◆ Provided data ◆
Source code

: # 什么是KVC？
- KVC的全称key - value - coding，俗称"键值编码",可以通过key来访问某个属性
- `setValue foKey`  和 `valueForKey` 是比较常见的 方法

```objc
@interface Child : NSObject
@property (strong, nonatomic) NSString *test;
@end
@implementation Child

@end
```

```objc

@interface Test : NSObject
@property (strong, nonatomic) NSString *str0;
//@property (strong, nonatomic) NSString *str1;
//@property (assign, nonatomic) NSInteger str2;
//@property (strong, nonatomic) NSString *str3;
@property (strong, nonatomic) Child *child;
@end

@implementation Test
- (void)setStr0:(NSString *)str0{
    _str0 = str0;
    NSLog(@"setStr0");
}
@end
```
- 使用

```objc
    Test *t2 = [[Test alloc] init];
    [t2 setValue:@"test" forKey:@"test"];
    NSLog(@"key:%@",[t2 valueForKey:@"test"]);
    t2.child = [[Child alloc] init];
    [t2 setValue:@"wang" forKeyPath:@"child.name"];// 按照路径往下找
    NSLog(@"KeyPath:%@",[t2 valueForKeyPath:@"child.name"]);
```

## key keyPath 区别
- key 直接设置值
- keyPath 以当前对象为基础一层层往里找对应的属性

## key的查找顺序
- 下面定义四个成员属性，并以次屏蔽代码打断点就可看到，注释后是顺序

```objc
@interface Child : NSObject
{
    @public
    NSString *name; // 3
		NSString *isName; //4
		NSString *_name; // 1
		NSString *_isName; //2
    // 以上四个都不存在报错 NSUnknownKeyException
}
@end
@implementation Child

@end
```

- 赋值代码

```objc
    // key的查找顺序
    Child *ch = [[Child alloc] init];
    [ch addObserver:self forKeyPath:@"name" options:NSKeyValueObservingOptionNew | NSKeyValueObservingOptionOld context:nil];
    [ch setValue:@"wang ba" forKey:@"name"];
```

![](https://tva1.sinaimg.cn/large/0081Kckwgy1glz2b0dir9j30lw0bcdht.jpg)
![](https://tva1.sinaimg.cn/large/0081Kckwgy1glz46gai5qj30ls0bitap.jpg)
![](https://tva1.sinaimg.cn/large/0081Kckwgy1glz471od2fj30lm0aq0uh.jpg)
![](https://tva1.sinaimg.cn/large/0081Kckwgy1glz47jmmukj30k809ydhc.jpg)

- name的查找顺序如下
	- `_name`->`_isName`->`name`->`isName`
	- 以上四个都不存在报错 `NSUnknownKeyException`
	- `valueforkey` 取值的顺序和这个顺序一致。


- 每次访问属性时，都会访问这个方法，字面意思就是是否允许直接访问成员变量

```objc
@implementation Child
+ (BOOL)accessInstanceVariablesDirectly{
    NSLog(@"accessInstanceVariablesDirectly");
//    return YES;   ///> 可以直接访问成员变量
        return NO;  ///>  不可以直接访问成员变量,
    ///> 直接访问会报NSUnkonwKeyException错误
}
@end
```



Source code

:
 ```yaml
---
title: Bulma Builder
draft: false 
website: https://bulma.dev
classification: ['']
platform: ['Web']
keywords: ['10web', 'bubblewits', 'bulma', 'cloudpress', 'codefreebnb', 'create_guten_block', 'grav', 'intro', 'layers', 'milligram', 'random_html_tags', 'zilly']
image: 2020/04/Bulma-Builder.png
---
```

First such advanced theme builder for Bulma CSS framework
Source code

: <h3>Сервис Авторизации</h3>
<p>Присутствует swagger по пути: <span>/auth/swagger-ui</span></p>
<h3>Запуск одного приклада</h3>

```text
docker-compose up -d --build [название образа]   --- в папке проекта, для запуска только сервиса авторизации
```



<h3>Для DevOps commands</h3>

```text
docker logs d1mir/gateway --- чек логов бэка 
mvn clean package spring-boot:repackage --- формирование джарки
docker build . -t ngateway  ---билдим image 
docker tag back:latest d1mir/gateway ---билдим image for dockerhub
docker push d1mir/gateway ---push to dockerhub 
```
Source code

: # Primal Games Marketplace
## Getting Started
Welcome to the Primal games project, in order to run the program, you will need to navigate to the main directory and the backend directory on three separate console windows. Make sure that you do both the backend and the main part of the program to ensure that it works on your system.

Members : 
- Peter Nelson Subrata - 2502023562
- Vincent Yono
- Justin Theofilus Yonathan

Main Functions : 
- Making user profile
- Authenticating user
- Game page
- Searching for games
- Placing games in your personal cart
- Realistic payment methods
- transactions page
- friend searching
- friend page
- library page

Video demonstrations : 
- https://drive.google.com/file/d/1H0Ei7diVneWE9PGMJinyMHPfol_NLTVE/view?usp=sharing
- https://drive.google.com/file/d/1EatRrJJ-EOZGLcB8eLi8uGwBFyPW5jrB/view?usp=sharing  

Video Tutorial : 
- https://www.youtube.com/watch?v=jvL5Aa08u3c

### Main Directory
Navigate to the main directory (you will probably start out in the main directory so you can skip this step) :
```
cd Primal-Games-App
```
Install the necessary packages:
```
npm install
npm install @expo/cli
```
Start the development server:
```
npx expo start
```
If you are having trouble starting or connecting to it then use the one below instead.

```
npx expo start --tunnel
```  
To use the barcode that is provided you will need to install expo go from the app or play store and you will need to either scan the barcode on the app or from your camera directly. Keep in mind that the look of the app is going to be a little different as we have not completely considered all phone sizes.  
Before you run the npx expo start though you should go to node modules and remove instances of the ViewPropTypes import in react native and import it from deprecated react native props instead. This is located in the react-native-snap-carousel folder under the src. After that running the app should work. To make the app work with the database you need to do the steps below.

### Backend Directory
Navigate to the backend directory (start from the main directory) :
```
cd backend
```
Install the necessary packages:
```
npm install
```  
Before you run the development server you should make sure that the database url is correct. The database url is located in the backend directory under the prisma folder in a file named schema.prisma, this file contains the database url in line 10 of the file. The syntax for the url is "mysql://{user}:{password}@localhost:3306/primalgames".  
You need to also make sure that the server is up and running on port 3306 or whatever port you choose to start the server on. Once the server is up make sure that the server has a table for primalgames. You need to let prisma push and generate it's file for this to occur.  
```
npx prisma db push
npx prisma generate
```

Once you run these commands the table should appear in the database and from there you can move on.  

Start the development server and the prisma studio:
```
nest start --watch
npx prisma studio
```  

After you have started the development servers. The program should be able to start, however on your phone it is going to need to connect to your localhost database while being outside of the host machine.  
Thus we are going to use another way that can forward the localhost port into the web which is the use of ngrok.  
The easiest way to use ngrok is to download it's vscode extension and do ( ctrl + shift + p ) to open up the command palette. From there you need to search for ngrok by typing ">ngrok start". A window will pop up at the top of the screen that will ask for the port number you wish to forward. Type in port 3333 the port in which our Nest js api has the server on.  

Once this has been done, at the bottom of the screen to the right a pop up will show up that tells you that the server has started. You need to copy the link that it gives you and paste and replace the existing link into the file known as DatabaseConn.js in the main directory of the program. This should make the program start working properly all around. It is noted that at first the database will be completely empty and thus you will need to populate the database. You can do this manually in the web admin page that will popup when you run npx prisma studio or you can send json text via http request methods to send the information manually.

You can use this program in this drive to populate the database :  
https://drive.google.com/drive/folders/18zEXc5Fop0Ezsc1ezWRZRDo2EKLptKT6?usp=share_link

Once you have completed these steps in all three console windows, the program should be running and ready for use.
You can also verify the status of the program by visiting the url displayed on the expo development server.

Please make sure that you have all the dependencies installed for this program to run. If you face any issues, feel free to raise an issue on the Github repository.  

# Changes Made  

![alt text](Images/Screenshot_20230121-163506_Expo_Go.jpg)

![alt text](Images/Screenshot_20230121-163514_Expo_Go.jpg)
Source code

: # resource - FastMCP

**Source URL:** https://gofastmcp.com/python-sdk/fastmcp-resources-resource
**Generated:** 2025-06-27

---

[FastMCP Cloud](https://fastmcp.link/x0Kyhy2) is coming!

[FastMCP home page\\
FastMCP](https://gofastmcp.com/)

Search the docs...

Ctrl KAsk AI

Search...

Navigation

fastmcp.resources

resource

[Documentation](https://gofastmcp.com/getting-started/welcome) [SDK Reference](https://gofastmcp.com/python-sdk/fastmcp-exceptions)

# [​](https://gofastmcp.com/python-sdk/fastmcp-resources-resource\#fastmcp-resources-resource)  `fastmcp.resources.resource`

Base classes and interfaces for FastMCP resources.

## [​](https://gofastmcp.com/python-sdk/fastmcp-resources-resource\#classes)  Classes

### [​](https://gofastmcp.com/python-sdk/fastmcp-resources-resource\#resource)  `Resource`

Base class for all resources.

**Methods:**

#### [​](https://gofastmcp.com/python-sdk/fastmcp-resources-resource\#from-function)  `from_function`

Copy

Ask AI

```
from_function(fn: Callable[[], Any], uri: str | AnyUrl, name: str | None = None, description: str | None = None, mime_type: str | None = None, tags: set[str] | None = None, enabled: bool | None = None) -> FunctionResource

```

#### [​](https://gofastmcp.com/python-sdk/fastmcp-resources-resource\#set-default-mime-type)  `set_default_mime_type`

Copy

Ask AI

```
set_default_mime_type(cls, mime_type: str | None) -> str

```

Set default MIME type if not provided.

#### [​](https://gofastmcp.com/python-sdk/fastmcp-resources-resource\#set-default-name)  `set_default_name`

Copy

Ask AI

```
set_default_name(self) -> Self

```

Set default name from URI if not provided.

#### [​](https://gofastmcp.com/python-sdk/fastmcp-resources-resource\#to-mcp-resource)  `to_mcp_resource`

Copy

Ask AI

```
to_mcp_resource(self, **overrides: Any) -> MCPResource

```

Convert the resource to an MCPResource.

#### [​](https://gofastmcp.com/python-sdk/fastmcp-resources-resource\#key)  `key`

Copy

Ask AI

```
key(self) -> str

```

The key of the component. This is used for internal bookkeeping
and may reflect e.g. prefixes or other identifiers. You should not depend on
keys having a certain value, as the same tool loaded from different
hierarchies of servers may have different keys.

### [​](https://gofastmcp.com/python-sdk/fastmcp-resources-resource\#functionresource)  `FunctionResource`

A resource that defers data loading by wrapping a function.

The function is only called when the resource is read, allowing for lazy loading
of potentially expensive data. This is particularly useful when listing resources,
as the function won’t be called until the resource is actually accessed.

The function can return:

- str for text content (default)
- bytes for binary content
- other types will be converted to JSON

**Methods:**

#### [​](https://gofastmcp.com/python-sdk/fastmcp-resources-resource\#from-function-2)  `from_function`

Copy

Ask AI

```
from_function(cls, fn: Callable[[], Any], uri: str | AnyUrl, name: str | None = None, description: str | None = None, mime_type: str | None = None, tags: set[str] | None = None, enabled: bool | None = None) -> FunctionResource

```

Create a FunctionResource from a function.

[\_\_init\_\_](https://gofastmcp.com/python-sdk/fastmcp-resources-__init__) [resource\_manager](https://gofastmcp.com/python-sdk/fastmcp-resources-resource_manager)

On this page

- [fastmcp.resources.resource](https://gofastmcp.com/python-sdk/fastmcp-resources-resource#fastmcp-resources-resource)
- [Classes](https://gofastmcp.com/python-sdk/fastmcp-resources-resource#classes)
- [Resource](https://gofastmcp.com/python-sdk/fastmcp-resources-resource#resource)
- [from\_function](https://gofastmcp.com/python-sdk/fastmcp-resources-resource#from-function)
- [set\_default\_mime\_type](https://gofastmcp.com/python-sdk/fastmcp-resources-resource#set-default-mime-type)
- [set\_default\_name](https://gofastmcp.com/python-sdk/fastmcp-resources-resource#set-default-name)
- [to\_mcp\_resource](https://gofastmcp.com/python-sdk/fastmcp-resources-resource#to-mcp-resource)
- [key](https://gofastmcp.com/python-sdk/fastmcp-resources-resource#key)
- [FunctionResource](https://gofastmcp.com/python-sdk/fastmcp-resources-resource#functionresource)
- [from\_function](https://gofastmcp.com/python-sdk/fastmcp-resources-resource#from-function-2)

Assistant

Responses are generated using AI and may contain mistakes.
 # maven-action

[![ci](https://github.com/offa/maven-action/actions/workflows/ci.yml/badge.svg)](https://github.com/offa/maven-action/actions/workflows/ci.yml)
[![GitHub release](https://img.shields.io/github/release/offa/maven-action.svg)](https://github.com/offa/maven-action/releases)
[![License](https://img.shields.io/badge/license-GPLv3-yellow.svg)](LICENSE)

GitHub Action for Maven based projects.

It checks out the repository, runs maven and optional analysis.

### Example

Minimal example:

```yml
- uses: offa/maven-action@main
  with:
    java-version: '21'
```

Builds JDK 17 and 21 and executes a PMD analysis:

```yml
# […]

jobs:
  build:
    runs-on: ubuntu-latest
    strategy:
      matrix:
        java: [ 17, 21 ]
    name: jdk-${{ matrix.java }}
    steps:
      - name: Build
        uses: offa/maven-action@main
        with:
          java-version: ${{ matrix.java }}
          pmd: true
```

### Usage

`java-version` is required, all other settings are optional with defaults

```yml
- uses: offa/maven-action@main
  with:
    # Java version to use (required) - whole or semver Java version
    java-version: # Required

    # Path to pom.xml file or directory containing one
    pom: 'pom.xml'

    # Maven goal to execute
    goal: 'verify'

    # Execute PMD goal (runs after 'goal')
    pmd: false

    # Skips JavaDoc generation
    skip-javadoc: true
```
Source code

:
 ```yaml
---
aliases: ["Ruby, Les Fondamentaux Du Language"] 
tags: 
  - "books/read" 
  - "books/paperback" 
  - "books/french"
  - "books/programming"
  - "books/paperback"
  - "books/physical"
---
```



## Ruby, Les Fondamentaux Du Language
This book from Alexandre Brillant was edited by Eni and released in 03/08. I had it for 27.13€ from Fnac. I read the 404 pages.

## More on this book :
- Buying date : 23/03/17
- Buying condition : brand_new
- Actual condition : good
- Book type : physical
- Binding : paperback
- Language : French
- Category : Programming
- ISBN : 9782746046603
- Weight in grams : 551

◆ Try it ◆
The word "instead": say how many lines of the records hold it, and give nothing but the number.

◆ Answer box ◆
2